WHAT NEEDS TO BE DONE - Set the data down again, exactly as it appears below.

___

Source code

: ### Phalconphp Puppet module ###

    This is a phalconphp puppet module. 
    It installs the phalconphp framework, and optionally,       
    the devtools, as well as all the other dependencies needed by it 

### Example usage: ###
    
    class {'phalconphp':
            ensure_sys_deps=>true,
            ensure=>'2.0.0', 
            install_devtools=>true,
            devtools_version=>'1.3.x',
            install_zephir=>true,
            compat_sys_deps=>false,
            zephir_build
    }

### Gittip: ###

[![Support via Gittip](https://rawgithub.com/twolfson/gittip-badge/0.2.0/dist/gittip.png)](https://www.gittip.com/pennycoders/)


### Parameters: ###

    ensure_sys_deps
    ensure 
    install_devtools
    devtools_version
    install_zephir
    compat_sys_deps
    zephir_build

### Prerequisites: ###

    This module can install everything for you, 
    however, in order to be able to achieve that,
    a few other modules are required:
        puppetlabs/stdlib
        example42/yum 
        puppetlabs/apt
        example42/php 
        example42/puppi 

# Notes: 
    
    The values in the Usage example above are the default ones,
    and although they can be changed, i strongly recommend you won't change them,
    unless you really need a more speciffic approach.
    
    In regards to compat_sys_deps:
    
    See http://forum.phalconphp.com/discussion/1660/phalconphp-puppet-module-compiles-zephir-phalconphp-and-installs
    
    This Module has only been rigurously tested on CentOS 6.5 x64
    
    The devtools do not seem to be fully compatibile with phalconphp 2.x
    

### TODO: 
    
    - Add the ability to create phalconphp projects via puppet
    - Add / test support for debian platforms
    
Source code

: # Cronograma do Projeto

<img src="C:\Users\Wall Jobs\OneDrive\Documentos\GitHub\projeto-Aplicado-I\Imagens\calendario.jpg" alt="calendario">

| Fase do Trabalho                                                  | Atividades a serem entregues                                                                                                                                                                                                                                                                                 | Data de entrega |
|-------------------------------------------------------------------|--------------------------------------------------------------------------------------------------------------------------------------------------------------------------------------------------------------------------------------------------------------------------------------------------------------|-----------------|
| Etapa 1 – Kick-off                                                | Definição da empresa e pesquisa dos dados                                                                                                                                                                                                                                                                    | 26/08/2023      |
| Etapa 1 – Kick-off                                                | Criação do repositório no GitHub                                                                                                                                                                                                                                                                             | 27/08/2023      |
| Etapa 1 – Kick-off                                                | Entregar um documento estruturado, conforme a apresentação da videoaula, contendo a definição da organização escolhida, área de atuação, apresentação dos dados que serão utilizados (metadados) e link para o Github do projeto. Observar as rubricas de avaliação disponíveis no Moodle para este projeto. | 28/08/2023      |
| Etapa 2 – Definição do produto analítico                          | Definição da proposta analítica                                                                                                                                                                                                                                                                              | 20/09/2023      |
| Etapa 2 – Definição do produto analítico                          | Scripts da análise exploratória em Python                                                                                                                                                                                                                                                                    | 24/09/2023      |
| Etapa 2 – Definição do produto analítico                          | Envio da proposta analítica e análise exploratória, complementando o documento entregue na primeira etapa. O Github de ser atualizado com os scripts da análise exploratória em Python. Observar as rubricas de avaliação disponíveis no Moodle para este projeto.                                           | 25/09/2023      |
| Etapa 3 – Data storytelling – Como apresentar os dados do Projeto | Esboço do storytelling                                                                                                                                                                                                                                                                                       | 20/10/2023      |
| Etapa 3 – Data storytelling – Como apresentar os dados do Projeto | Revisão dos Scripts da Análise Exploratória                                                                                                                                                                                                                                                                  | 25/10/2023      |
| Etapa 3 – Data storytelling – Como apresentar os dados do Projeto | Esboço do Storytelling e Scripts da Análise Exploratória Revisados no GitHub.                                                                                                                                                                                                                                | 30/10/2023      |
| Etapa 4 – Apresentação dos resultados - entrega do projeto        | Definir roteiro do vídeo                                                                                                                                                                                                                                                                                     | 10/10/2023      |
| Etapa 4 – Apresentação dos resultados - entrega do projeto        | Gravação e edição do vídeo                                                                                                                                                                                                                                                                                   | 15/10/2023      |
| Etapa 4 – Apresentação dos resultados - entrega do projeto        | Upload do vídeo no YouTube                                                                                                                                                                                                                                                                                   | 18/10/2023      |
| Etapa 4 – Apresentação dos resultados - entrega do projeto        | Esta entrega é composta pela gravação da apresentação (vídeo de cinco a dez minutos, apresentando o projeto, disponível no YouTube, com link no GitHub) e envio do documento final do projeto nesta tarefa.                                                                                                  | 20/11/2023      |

___

REPLY -
Source code

: ### Phalconphp Puppet module ###

    This is a phalconphp puppet module. 
    It installs the phalconphp framework, and optionally,       
    the devtools, as well as all the other dependencies needed by it 

### Example usage: ###
    
    class {'phalconphp':
            ensure_sys_deps=>true,
            ensure=>'2.0.0', 
            install_devtools=>true,
            devtools_version=>'1.3.x',
            install_zephir=>true,
            compat_sys_deps=>false,
            zephir_build
    }

### Gittip: ###

[![Support via Gittip](https://rawgithub.com/twolfson/gittip-badge/0.2.0/dist/gittip.png)](https://www.gittip.com/pennycoders/)


### Parameters: ###

    ensure_sys_deps
    ensure 
    install_devtools
    devtools_version
    install_zephir
    compat_sys_deps
    zephir_build

### Prerequisites: ###

    This module can install everything for you, 
    however, in order to be able to achieve that,
    a few other modules are required:
        puppetlabs/stdlib
        example42/yum 
        puppetlabs/apt
        example42/php 
        example42/puppi 

# Notes: 
    
    The values in the Usage example above are the default ones,
    and although they can be changed, i strongly recommend you won't change them,
    unless you really need a more speciffic approach.
    
    In regards to compat_sys_deps:
    
    See http://forum.phalconphp.com/discussion/1660/phalconphp-puppet-module-compiles-zephir-phalconphp-and-installs
    
    This Module has only been rigurously tested on CentOS 6.5 x64
    
    The devtools do not seem to be fully compatibile with phalconphp 2.x
    

### TODO: 
    
    - Add the ability to create phalconphp projects via puppet
    - Add / test support for debian platforms
    
Source code

: # Cronograma do Projeto

<img src="C:\Users\Wall Jobs\OneDrive\Documentos\GitHub\projeto-Aplicado-I\Imagens\calendario.jpg" alt="calendario">

| Fase do Trabalho                                                  | Atividades a serem entregues                                                                                                                                                                                                                                                                                 | Data de entrega |
|-------------------------------------------------------------------|--------------------------------------------------------------------------------------------------------------------------------------------------------------------------------------------------------------------------------------------------------------------------------------------------------------|-----------------|
| Etapa 1 – Kick-off                                                | Definição da empresa e pesquisa dos dados                                                                                                                                                                                                                                                                    | 26/08/2023      |
| Etapa 1 – Kick-off                                                | Criação do repositório no GitHub                                                                                                                                                                                                                                                                             | 27/08/2023      |
| Etapa 1 – Kick-off                                                | Entregar um documento estruturado, conforme a apresentação da videoaula, contendo a definição da organização escolhida, área de atuação, apresentação dos dados que serão utilizados (metadados) e link para o Github do projeto. Observar as rubricas de avaliação disponíveis no Moodle para este projeto. | 28/08/2023      |
| Etapa 2 – Definição do produto analítico                          | Definição da proposta analítica                                                                                                                                                                                                                                                                              | 20/09/2023      |
| Etapa 2 – Definição do produto analítico                          | Scripts da análise exploratória em Python                                                                                                                                                                                                                                                                    | 24/09/2023      |
| Etapa 2 – Definição do produto analítico                          | Envio da proposta analítica e análise exploratória, complementando o documento entregue na primeira etapa. O Github de ser atualizado com os scripts da análise exploratória em Python. Observar as rubricas de avaliação disponíveis no Moodle para este projeto.                                           | 25/09/2023      |
| Etapa 3 – Data storytelling – Como apresentar os dados do Projeto | Esboço do storytelling                                                                                                                                                                                                                                                                                       | 20/10/2023      |
| Etapa 3 – Data storytelling – Como apresentar os dados do Projeto | Revisão dos Scripts da Análise Exploratória                                                                                                                                                                                                                                                                  | 25/10/2023      |
| Etapa 3 – Data storytelling – Como apresentar os dados do Projeto | Esboço do Storytelling e Scripts da Análise Exploratória Revisados no GitHub.                                                                                                                                                                                                                                | 30/10/2023      |
| Etapa 4 – Apresentação dos resultados - entrega do projeto        | Definir roteiro do vídeo                                                                                                                                                                                                                                                                                     | 10/10/2023      |
| Etapa 4 – Apresentação dos resultados - entrega do projeto        | Gravação e edição do vídeo                                                                                                                                                                                                                                                                                   | 15/10/2023      |
| Etapa 4 – Apresentação dos resultados - entrega do projeto        | Upload do vídeo no YouTube                                                                                                                                                                                                                                                                                   | 18/10/2023      |
| Etapa 4 – Apresentação dos resultados - entrega do projeto        | Esta entrega é composta pela gravação da apresentação (vídeo de cinco a dez minutos, apresentando o projeto, disponível no YouTube, com link no GitHub) e envio do documento final do projeto nesta tarefa.                                                                                                  | 20/11/2023      |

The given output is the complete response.